WORK INSTRUCTIONS - Show each line of the data below that has the string "claim" in it.

INPUT -
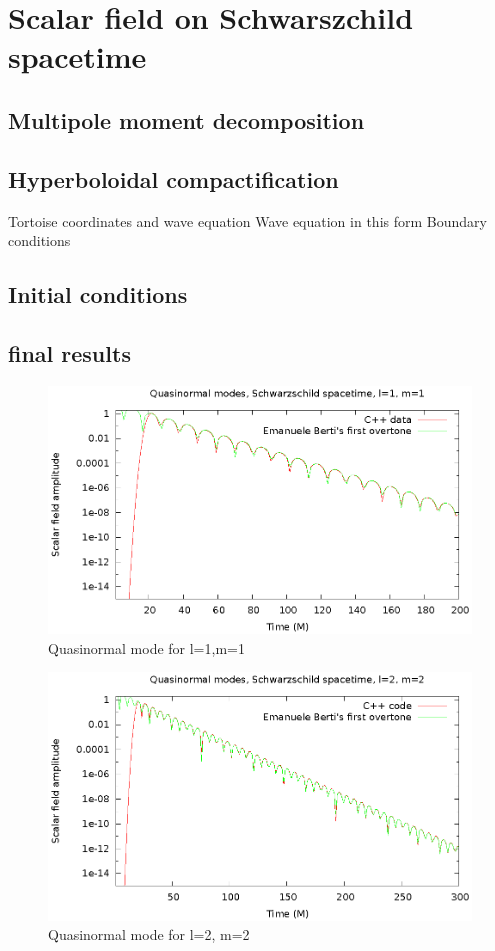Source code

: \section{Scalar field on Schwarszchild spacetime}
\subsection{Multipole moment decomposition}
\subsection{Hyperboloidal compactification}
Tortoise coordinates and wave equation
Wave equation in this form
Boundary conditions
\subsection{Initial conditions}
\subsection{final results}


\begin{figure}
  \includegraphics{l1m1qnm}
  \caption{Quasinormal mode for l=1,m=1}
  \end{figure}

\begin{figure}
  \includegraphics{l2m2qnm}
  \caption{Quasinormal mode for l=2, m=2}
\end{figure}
==
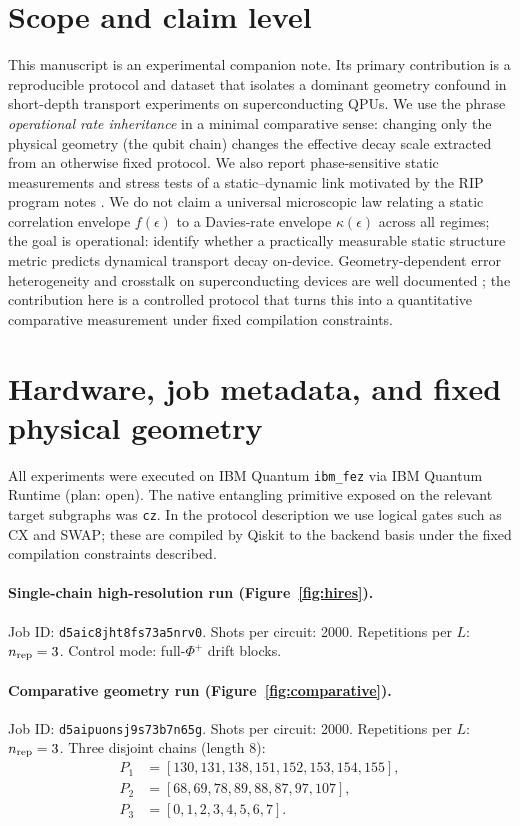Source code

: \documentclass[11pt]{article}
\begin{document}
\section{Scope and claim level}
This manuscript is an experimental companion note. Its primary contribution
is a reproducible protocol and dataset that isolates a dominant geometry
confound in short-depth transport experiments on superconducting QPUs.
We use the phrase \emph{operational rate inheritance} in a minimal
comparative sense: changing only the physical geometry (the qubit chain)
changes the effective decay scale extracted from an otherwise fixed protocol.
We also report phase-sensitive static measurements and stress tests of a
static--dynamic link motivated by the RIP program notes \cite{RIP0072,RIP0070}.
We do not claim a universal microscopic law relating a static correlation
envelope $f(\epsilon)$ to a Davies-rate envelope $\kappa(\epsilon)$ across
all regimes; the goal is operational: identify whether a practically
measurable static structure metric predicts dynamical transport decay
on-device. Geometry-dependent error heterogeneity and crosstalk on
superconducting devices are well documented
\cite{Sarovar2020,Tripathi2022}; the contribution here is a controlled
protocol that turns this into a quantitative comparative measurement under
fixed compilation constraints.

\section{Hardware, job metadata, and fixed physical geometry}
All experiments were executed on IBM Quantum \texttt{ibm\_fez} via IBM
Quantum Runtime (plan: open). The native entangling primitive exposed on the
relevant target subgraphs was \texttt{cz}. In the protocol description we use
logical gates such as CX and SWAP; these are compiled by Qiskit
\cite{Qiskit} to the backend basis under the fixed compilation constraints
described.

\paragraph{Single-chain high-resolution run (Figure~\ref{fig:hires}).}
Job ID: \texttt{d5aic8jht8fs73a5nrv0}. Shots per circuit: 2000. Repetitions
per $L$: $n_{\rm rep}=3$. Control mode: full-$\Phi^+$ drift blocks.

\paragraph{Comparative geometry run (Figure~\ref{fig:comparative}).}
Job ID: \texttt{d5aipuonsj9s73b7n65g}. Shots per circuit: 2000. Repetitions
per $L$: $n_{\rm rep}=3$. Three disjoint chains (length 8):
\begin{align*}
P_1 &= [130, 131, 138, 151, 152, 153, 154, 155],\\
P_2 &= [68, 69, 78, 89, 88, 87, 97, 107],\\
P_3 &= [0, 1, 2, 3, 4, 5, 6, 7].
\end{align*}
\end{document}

ANSWER AREA -
\section{Scope and claim level}
We do not claim a universal microscopic law relating a static correlation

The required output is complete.